Sure it would be fun to tool around in a M6, and I guess it would be nice if one of you got me one for my b-day (hint, hint), but it's just decadent. I am trying to be one of those "responsible Americans" that the ugly marketing guy in the commercial spoke of. Well, regardless of what vehicle we choose to buy and drive, my point was I don't endorse the "green consciousness" fad that somehow exonerates us of our unsustainable, polluting habits of our Western lifestyle just because we buy a few CFLs and some locally-grown produce (which in some cases, is more polluting than more efficently-grown imported foods: http://www.boston.com/news/globe/ideas/articles/2007/07/22/the_localvores_dilemma/). I accept the truth that my life choices are killing the planet and I don't care enough to change. Humans and our industrialized mass commerce-consumption (nuclear weapons being a part of it) is the biggest threat to Earthly life since the dinosaur's meteor. We may not destroy the planet overnight, but we're surely not helping any. Even though I believe that, I try not to be defeatist about it, and seek to reduce my harm by conserving resources and buying less-polluting products. But still I'm in the negative overall because I am addicted to electricity, driving, and meat. I just wish ad campaigns wouldn't try to make us feel good about doing bad. Buying a BMW or even a Prius doesn't make you a champion of the environment under any circumstances, but I guess it might make you feel better about yourself.
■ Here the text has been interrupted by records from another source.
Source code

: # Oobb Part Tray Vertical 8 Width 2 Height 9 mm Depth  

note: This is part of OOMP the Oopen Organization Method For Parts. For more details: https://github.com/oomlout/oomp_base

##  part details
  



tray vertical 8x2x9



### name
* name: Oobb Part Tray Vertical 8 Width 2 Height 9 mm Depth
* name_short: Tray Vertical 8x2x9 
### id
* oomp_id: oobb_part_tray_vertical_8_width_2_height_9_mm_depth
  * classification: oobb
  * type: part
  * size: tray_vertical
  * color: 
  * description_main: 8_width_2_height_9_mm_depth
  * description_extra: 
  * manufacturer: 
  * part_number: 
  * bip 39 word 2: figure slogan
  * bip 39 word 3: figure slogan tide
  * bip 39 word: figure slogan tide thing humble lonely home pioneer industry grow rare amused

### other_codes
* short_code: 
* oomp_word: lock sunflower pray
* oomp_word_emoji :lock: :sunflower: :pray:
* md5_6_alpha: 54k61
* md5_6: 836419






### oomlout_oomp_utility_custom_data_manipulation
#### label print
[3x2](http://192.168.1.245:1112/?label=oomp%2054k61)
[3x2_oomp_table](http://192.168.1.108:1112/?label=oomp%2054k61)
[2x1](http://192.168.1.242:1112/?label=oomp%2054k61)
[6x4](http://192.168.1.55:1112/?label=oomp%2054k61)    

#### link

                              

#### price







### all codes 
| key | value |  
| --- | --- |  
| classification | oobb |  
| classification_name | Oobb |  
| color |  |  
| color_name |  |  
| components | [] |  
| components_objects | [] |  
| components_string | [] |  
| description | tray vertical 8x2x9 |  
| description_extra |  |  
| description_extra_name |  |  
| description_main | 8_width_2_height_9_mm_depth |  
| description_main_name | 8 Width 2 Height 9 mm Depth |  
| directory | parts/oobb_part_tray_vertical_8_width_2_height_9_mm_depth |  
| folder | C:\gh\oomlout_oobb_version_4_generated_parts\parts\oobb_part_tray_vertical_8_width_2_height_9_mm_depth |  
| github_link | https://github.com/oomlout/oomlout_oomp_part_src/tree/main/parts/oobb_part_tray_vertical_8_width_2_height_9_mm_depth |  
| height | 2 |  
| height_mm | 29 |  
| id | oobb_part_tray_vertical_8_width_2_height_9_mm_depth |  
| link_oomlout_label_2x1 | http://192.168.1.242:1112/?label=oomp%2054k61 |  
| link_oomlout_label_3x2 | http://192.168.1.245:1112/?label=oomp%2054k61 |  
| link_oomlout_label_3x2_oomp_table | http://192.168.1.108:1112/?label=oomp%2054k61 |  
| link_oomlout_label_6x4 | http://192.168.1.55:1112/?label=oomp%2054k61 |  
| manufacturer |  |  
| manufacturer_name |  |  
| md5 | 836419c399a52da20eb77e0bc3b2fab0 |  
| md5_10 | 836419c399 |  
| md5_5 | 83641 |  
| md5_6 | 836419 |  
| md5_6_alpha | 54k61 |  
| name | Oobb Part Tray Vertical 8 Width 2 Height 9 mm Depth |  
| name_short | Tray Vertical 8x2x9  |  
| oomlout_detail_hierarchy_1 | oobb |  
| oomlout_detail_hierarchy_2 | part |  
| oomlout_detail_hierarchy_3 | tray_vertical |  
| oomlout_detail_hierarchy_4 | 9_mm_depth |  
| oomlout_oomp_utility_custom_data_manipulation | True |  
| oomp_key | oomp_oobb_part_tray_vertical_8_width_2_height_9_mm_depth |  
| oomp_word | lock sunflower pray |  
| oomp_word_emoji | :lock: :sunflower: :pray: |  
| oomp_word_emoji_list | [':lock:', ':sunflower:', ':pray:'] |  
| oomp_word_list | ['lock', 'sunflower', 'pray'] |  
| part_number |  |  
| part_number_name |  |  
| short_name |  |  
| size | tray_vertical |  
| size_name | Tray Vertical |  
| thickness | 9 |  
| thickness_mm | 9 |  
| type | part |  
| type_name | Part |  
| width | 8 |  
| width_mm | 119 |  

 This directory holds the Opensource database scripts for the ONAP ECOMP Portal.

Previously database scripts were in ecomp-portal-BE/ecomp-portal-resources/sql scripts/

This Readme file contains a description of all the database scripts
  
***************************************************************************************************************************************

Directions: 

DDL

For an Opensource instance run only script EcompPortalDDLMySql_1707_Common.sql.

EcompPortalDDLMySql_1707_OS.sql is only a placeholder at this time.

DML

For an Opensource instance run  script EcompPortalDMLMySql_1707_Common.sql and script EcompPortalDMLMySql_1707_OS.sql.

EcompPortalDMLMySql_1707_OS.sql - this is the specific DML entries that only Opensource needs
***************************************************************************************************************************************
Yes it's true that any car hurts the environment, but a Civic does less harm than a BMW. I guess it's a trade-off. Unless you go tribal, you probably need a vehicle to get you places. For those people who want to be "carbon neutral" (impossible, but a nice gesture), they can drive a minimally-polluting auto and maybe invest in environment-positive ventures on the side. Surely NGOs are not as efficient as large governments when it comes to environmentalism (scale, resources, laws), but at least NGOs can take action faster and not get bogged down in politics. How likely do you think "cap and trade" is of passing this year? We still have a third of Congress that doesn't believe global warming has a human cause (we still have a contingent of Congress that believes the Earth is 6,000 years old). Plus the environmental savings of Obama's plan is questionable since no one really knows what is an "acceptable" level of carbon output to cap the US economy at, nor how to price and distribute credits fairly. We'll see if that big summit in Denmark coming up bears any fruits.